Task directions> Retype, exactly and completely, the listing that comes next, skipping its images.

Data listing>
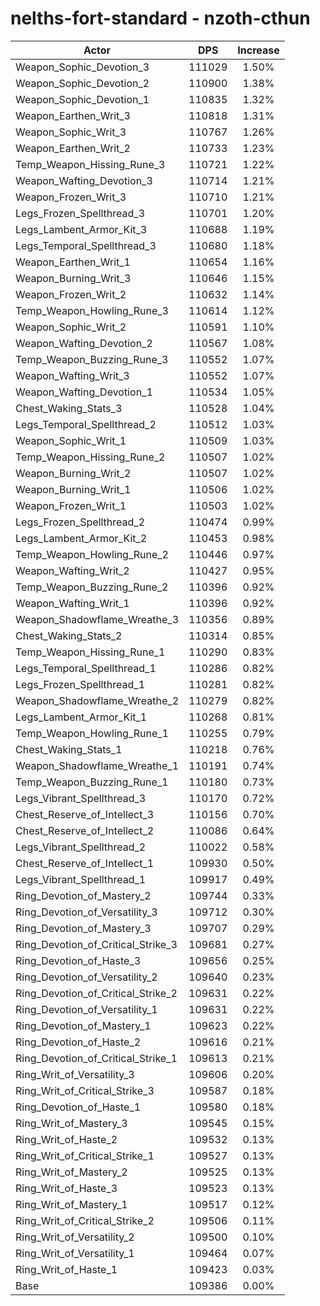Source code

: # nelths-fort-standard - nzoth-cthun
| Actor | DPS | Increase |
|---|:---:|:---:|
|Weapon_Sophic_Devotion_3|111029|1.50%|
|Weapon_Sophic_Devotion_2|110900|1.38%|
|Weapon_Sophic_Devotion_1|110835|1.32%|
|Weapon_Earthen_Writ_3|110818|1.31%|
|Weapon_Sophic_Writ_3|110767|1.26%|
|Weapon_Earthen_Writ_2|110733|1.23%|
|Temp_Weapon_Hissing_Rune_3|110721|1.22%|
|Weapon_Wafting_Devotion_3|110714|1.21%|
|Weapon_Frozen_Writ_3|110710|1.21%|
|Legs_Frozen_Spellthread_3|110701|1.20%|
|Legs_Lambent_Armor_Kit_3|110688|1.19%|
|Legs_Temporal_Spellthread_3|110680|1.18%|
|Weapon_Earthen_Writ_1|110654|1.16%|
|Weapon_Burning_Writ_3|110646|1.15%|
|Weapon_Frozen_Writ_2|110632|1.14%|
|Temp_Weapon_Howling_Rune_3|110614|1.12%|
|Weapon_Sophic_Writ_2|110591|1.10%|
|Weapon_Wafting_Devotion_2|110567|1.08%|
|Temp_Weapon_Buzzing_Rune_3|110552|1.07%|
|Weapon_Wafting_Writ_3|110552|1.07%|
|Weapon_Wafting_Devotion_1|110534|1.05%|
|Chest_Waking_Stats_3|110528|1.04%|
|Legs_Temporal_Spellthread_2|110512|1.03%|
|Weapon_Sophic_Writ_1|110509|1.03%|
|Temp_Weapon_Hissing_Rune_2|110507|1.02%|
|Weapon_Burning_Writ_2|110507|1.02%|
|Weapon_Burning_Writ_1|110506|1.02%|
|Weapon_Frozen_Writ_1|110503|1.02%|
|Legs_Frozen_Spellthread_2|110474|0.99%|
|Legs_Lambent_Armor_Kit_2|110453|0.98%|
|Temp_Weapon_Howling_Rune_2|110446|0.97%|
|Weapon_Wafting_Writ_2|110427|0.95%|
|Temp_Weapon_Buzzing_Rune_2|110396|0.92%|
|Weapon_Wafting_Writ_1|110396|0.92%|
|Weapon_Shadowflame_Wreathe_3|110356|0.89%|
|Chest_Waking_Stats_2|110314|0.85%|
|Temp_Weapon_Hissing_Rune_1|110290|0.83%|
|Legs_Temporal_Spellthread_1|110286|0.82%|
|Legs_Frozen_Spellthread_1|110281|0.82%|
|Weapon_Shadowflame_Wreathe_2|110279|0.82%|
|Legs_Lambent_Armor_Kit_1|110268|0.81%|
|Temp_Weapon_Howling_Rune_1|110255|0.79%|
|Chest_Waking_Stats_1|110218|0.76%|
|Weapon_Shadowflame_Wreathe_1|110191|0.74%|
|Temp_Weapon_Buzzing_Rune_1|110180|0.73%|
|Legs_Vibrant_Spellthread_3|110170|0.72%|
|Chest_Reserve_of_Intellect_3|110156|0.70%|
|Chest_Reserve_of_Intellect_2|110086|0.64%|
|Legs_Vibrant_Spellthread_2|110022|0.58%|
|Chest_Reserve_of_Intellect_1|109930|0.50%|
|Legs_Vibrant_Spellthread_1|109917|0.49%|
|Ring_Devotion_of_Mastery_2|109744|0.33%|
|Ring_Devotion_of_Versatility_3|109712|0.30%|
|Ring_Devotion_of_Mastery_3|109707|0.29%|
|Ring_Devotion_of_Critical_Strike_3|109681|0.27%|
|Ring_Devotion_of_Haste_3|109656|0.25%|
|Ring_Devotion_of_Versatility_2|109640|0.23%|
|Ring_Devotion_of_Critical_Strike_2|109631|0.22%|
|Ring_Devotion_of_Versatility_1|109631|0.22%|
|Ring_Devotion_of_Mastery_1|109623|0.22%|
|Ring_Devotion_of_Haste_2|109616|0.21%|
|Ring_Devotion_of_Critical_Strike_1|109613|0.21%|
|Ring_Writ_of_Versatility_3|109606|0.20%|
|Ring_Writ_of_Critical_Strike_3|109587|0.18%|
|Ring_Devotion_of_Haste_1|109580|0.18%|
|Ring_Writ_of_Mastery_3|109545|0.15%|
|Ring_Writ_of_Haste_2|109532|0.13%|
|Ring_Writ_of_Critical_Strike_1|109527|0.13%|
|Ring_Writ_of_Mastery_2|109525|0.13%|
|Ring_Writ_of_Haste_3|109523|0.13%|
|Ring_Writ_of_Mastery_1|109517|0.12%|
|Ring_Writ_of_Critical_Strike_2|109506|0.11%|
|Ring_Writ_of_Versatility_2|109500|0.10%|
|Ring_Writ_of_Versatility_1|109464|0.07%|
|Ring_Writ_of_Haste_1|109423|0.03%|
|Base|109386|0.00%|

Response>
Source code

: # nelths-fort-standard - nzoth-cthun
| Actor | DPS | Increase |
|---|:---:|:---:|
|Weapon_Sophic_Devotion_3|111029|1.50%|
|Weapon_Sophic_Devotion_2|110900|1.38%|
|Weapon_Sophic_Devotion_1|110835|1.32%|
|Weapon_Earthen_Writ_3|110818|1.31%|
|Weapon_Sophic_Writ_3|110767|1.26%|
|Weapon_Earthen_Writ_2|110733|1.23%|
|Temp_Weapon_Hissing_Rune_3|110721|1.22%|
|Weapon_Wafting_Devotion_3|110714|1.21%|
|Weapon_Frozen_Writ_3|110710|1.21%|
|Legs_Frozen_Spellthread_3|110701|1.20%|
|Legs_Lambent_Armor_Kit_3|110688|1.19%|
|Legs_Temporal_Spellthread_3|110680|1.18%|
|Weapon_Earthen_Writ_1|110654|1.16%|
|Weapon_Burning_Writ_3|110646|1.15%|
|Weapon_Frozen_Writ_2|110632|1.14%|
|Temp_Weapon_Howling_Rune_3|110614|1.12%|
|Weapon_Sophic_Writ_2|110591|1.10%|
|Weapon_Wafting_Devotion_2|110567|1.08%|
|Temp_Weapon_Buzzing_Rune_3|110552|1.07%|
|Weapon_Wafting_Writ_3|110552|1.07%|
|Weapon_Wafting_Devotion_1|110534|1.05%|
|Chest_Waking_Stats_3|110528|1.04%|
|Legs_Temporal_Spellthread_2|110512|1.03%|
|Weapon_Sophic_Writ_1|110509|1.03%|
|Temp_Weapon_Hissing_Rune_2|110507|1.02%|
|Weapon_Burning_Writ_2|110507|1.02%|
|Weapon_Burning_Writ_1|110506|1.02%|
|Weapon_Frozen_Writ_1|110503|1.02%|
|Legs_Frozen_Spellthread_2|110474|0.99%|
|Legs_Lambent_Armor_Kit_2|110453|0.98%|
|Temp_Weapon_Howling_Rune_2|110446|0.97%|
|Weapon_Wafting_Writ_2|110427|0.95%|
|Temp_Weapon_Buzzing_Rune_2|110396|0.92%|
|Weapon_Wafting_Writ_1|110396|0.92%|
|Weapon_Shadowflame_Wreathe_3|110356|0.89%|
|Chest_Waking_Stats_2|110314|0.85%|
|Temp_Weapon_Hissing_Rune_1|110290|0.83%|
|Legs_Temporal_Spellthread_1|110286|0.82%|
|Legs_Frozen_Spellthread_1|110281|0.82%|
|Weapon_Shadowflame_Wreathe_2|110279|0.82%|
|Legs_Lambent_Armor_Kit_1|110268|0.81%|
|Temp_Weapon_Howling_Rune_1|110255|0.79%|
|Chest_Waking_Stats_1|110218|0.76%|
|Weapon_Shadowflame_Wreathe_1|110191|0.74%|
|Temp_Weapon_Buzzing_Rune_1|110180|0.73%|
|Legs_Vibrant_Spellthread_3|110170|0.72%|
|Chest_Reserve_of_Intellect_3|110156|0.70%|
|Chest_Reserve_of_Intellect_2|110086|0.64%|
|Legs_Vibrant_Spellthread_2|110022|0.58%|
|Chest_Reserve_of_Intellect_1|109930|0.50%|
|Legs_Vibrant_Spellthread_1|109917|0.49%|
|Ring_Devotion_of_Mastery_2|109744|0.33%|
|Ring_Devotion_of_Versatility_3|109712|0.30%|
|Ring_Devotion_of_Mastery_3|109707|0.29%|
|Ring_Devotion_of_Critical_Strike_3|109681|0.27%|
|Ring_Devotion_of_Haste_3|109656|0.25%|
|Ring_Devotion_of_Versatility_2|109640|0.23%|
|Ring_Devotion_of_Critical_Strike_2|109631|0.22%|
|Ring_Devotion_of_Versatility_1|109631|0.22%|
|Ring_Devotion_of_Mastery_1|109623|0.22%|
|Ring_Devotion_of_Haste_2|109616|0.21%|
|Ring_Devotion_of_Critical_Strike_1|109613|0.21%|
|Ring_Writ_of_Versatility_3|109606|0.20%|
|Ring_Writ_of_Critical_Strike_3|109587|0.18%|
|Ring_Devotion_of_Haste_1|109580|0.18%|
|Ring_Writ_of_Mastery_3|109545|0.15%|
|Ring_Writ_of_Haste_2|109532|0.13%|
|Ring_Writ_of_Critical_Strike_1|109527|0.13%|
|Ring_Writ_of_Mastery_2|109525|0.13%|
|Ring_Writ_of_Haste_3|109523|0.13%|
|Ring_Writ_of_Mastery_1|109517|0.12%|
|Ring_Writ_of_Critical_Strike_2|109506|0.11%|
|Ring_Writ_of_Versatility_2|109500|0.10%|
|Ring_Writ_of_Versatility_1|109464|0.07%|
|Ring_Writ_of_Haste_1|109423|0.03%|
|Base|109386|0.00%|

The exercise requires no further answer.